Suri Cruise, the three-year-old daughter of celebrities Katie Holmes and Tom Cruise, has been attracting media attention ever since spotted wearing high heels during casual outings with her mother. While shoe lines carrying all styles of heels and platforms for little girls have sprouted up over the past few years, there’s nothing like a celebrity to push a fad over the edge. Fashion-forward mothers are now scrambling for the perfect heels for their tiny tots, considering them a welcome addition to their daughters’ “cute” and “girly” wardrobe.
But many parents are divided as to whether the added inches are appropriate for their little ones, complaining that heels should be strictly "mommies only." The concern: that heels are forcing our already-quick-to-age children to follow trends and play a part that is years – no, centuries – beyond their age.
But what is so age-inappropriate about little girls wearing heels? Why has Suri’s wardrobe decision incited such controversy? What really irks parents who find the style out of line?
A lot is lost when we force kids to be ultra-conscious of the way they use exteriors to communicate their gender. Being calculated in their dress and mannerisms is something young kids are definably not about, and for good reason. The less they are concerned with their image, the more unbridled their expression will be, ensuring they have the self confidence to better tackle a peer-pressure world that is already making too many decisions for them. For little girls in particular, something as seemingly insignificant as a pair of heels can make all the difference.

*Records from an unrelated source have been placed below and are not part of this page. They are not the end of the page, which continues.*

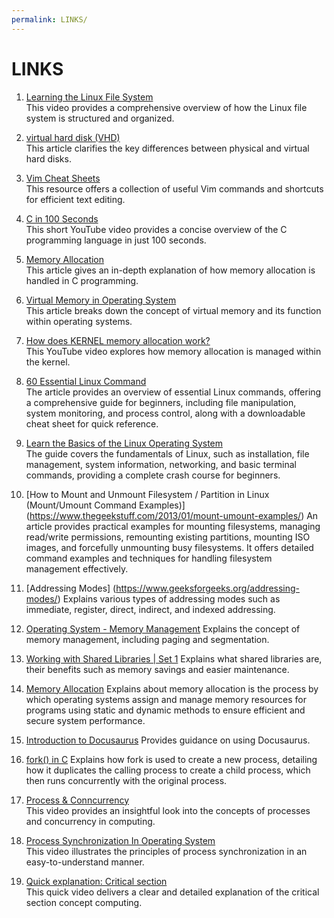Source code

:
 ```yaml
---
permalink: LINKS/
---
```


# LINKS

1. [Learning the Linux File System](https://www.youtube.com/watch?v=HIXzJ3Rz9po)<br>
This video provides a comprehensive overview of how the Linux file system is structured and organized.

2. [virtual hard disk (VHD)](https://www.techtarget.com/searchvirtualdesktop/definition/virtual-hard-disk-VHD) <br>
This article clarifies the key differences between physical and virtual hard disks.

3. [Vim Cheat Sheets](https://vim.rtorr.com/) <br>
This resource offers a collection of useful Vim commands and shortcuts for efficient text editing.

4. [C in 100 Seconds](https://www.youtube.com/watch?v=U3aXWizDbQ4) <br>
This short YouTube video provides a concise overview of the C programming language in just 100 seconds.

5. [Memory Allocation](https://www.cs.uah.edu/~rcoleman/Common/C_Reference/MemoryAlloc.html) <br>
This article gives an in-depth explanation of how memory allocation is handled in C programming.

6. [Virtual Memory in Operating System](https://www.geeksforgeeks.org/virtual-memory-in-operating-system/) <br>
This article breaks down the concept of virtual memory and its function within operating systems.

7. [How does KERNEL memory allocation work?](https://www.youtube.com/watch?v=NC_qkXznvkg) <br>
This YouTube video explores how memory allocation is managed within the kernel.

8. [60 Essential Linux Command](https://www.hostinger.com/tutorials/linux-commands) <br>
The article provides an overview of essential Linux commands, offering a comprehensive guide for beginners, including file manipulation, system monitoring, and process control, along with a downloadable cheat sheet for quick reference.

9. [Learn the Basics of the Linux Operating System](https://www.freecodecamp.org/news/learn-the-basics-of-the-linux-operating-system/) <br>
The guide covers the fundamentals of Linux, such as installation, file management, system information, networking, and basic terminal commands, providing a complete crash course for beginners.

10. [How to Mount and Unmount Filesystem / Partition in Linux (Mount/Umount Command Examples)] (https://www.thegeekstuff.com/2013/01/mount-umount-examples/) An article provides practical examples for mounting filesystems, managing read/write permissions, remounting existing partitions, mounting ISO images, and forcefully unmounting busy filesystems. It offers detailed command examples and techniques for handling filesystem management effectively.

11. [Addressing Modes] (https://www.geeksforgeeks.org/addressing-modes/) Explains various types of addressing modes such as immediate, register, direct, indirect, and indexed addressing.

12. [Operating System - Memory Management](https://www.tutorialspoint.com/operating_system/os_memory_management.htm) Explains the concept of memory management, including paging and segmentation.

13. [Working with Shared Libraries | Set 1](https://www.geeksforgeeks.org/working-with-shared-libraries-set-1/) Explains what shared libraries are, their benefits such as memory savings and easier maintenance.

14. [Memory Allocation](https://nordvpn.com/cybersecurity/glossary/memory-allocation/) Explains about memory allocation is the process by which operating systems assign and manage memory resources for programs using static and dynamic methods to ensure efficient and secure system performance.

15. [Introduction to Docusaurus](https://docusaurus.io/docs) Provides guidance on using Docusaurus.

16. [fork() in C](https://www.geeksforgeeks.org/fork-system-call/) Explains how fork is used to create a new process, detailing how it duplicates the calling process to create a child process, which then runs concurrently with the original process.

17. [Process & Conncurrency](https://www.youtube.com/watch?v=-pL2fAdb7Kw) <br>
This video provides an insightful look into the concepts of processes and concurrency in computing.

18. [Process Synchronization In Operating System](https://www.youtube.com/watch?v=B6D8HGBEt1g) <br>
This video illustrates the principles of process synchronization in an easy-to-understand manner.

19. [Quick explanation: Critical section](https://www.youtube.com/watch?v=BSX1YEoCVgA) <br>
This quick video delivers a clear and detailed explanation of the critical section concept computing.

Any honest woman knows the power of a good pair of Louboutins. By nature, heels are a tool for getting noticed and communicating womanliness. A successful heel will elongate and slim our appearance and force an altered stance that accentuates our womanliness. The added height puts us on a pedestal that promotes our feelings of confidence and power. A woman slips on her heels and is immediately highlighting all the right features and loudly pronouncing her femaleness. In her song “High Heels,” singer Keri Hilson says it best: “I hate high heels/love how they look/hate how they feel… Starting to think I shouldn't have worn these shoes/What's the price we pay/For looking this way.”
This is exactly the reason little girls get a kick out of trying on mommy’s heels, and not her sneakers or slippers. They inspire a uniquely feminine persona that does not fit in any other shoe. Little girls know that mommy wears heels when she wants to look extra pretty. They know that mommy walks a little differently with those added inches. They know that, in her heels, mommy is more womanly. When they play dress-up and gallivant around the house in mommy’s pointy-toed pumps, they are mimicking their mother’s character when she wears heels – a character they intrinsically know they must grow into. Mommy’s little girl understands she can’t wear heels simply by virtue of being born a female. Rather, it’s a right to be earned.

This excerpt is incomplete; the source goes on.